Significance of the electrophysiological border between hypothalamic hamartomas and hypothalamus for the target of ablation surgery

Identified by intraoperative semimicrorecording

Significance 

Hypothalamic hamartomas are usually associated with intellectual/behavioral problems and intellectual/behavioral problems. They cause drug-resistant epilepsy that is characterized by unique seizure semiology such as gelastic seizure. Hypothalamic hamartomas have been known to have inherent epileptogenicity and to eliminate the seizures, direct surgical treatment is needed. For the treatment of hypothalamic hamartomas, the surgical disconnection of the hypothalamic hamartomas from the hypothalamus instead of a complete removal has been suggested. However, several surgical treatment methods have not been successful in achieving good seizure outcomes. These unsuccessful outcomes have been attributed to the difficulty in obtaining a complete disconnection due to the absence of clear-cut borders between the hypothalamus and hypothalamic hamartoma as well as the location of hypothalamic hamartomas in deep regions surrounded by critical structures. However, the emergence of stereotactic ablation surgery using laser interstitial thermal therapy or radiofrequency thermocoagulation has shown outstanding seizure outcome with minimal complications making it the first line of treatment for hypothalamic hamartomas

In this study, Dr. Hiroshi Shirozu and Dr. Hiroshi Masuda from Nishiniigata Chuo Hospital in Japan in collaboration with Dr. Shigeki Kameyama from Niigata Seiro Hospital. They sought to confirm the electrophysiological activity of hypothalamic hamartomas by comparison with MRI-based targets and the electrophysiological border between the hypothalamus and hypothalamic hamartoma. Their findings show that through the use of intraoperative semimicrorecording, the electrophysiological features of hypothalamus hamartoma were identified and the electrophysiological border between the hypothalamus and hypothalamic hamartoma was verified. The original research article is published in the Journal Epilepsia.

The research team confirmed the electrophysiological border between the hypothalamus and hypothalamic hamartoma in 73 patients (91.3%). Area potential increases were observed in 31 patients (38.8%) and 56 patients (70.0%) had spike discharges. At each spot, except between area potential increases and spike discharges, different area potentials were seen with the use of semimicrorecording. The hypothalamus had the highest area potential while the area potential decline showed the lowest area potential.

There were 40 patients with mixed-type hypothalamus hamartomas with bilateral attachment, 15 (37.5%) of whom had recording with the trajectory involving the contralateral attachment. Of these 15, five patients (12.5%) displayed the reappearance of spike discharges or restoration of area potential. It was observed that area potential increases or electrophysiological border detection was often associated with freedom from gelastic seizure, although there was no significant difference. The team also noticed that for freedom from gelastic seizure, the detection of spike discharges was not superior to non-detection of spike discharges.

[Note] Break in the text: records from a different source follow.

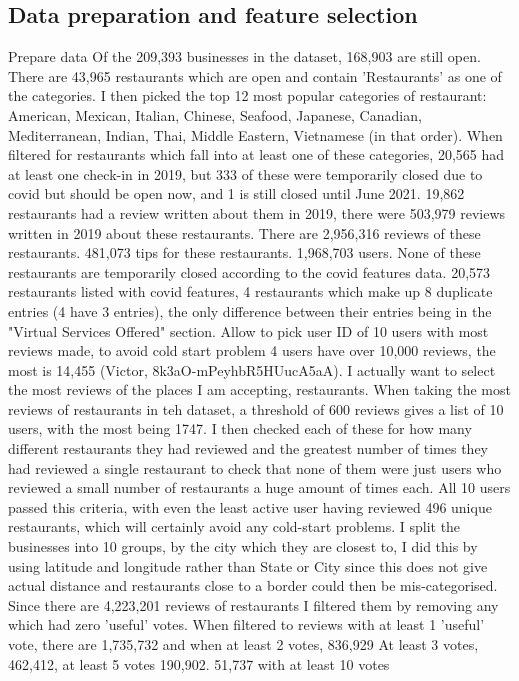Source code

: \documentclass[conference]{IEEEtran}
\begin{document}
\subsection{Data preparation and feature selection}
Prepare data
Of the 209,393 businesses in the dataset, 168,903 are still open. 
There are 43,965 restaurants which are open and contain 'Restaurants' as one of the categories. 
I then picked the top 12 most popular categories of restaurant: American, Mexican, Italian, Chinese, 
Seafood, Japanese, Canadian, Mediterranean, Indian, Thai, Middle Eastern, Vietnamese (in that order). 
When filtered for restaurants which fall into at least one of these categories, 
20,565 had at least one check-in in 2019, but 333 of these were temporarily closed due to covid but should be 
open now, and 1 is still closed until June 2021. 
19,862 restaurants had a review written about them in 2019, there were 503,979 reviews written in 2019 about these restaurants. 
There are 2,956,316 reviews of these restaurants. 
481,073 tips for these restaurants. 
1,968,703 users. 
None of these restaurants are temporarily closed according to the covid features data. 
20,573 restaurants listed with covid features, 4 restaurants which make up 8 duplicate entries 
(4 have 3 entries), the only difference between their entries being in the 
"Virtual Services Offered" section. 
Allow to pick user ID of 10 users with most reviews made, to avoid cold start problem
4 users have over 10,000 reviews, the most is 14,455 (Victor, 8k3aO-mPeyhbR5HUucA5aA). 
I actually want to select the most reviews of the places I am accepting, restaurants. 
When taking the most reviews of restaurants in teh dataset, a threshold of 600 reviews gives a list of 10 users, 
with the most being 1747. 
I then checked each of these for how many different restaurants they had reviewed and the greatest number of times 
they had reviewed a single restaurant to check that none of them were just users who reviewed a small number of 
restaurants a huge amount of times each. 
All 10 users passed this criteria, with even the least active user having reviewed 496 unique restaurants, which will 
certainly avoid any cold-start problems. 
I split the businesses into 10 groups, by the city which they are closest to, I did this by using latitude and 
longitude rather than State or City since this does not give actual distance and restaurants close to a border 
could then be mis-categorised. 
Since there are 4,223,201 reviews of restaurants I filtered them by removing any which had zero 'useful' votes. 
When filtered to reviews with at least 1 'useful' vote, there are 1,735,732 and when at least 2 votes, 836,929
At least 3 votes, 462,412, at least 5 votes 190,902. 
51,737 with at least 10 votes
\end{document}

Through this new study, the authors have been able to identify the electrophysiological differences between various structures including hypothalamic hamartoma and adjacent structures related to stereotactic radiofrequency thermocoagulation through semimicrorecording. They also demonstrated successfully that the electrophysiological border at which there was a dramatic decline in area potential between the hypothalamus and hypothalamic hamartoma corresponded with the morphological border MRI. Furthermore, the distribution of the electrophysiologically active area of hypothalamus hamartoma was shown to be in the area close to the border between the hypothalamus and hypothalamic hamartoma. These new findings provide further support for the rationale behind ablation surgery for hypothalamic hamartoma, which is to carry out disconnection at the exact border between the hypothalamus and hypothalamic hamartoma. Further studies have been recommended to investigate the effectiveness of this disconnection method that is limited to precisely the border between the hypothalamus and hypothalamic hamartoma.

Reference

Shirozu H, Masuda H, Kameyama S. Significance of the electrophysiological border between hypothalamic hamartomas and the hypothalamus for the target of ablation surgery identified by intraoperative semimicrorecording. Epilepsia. 2020 ;61(12):2739-2747.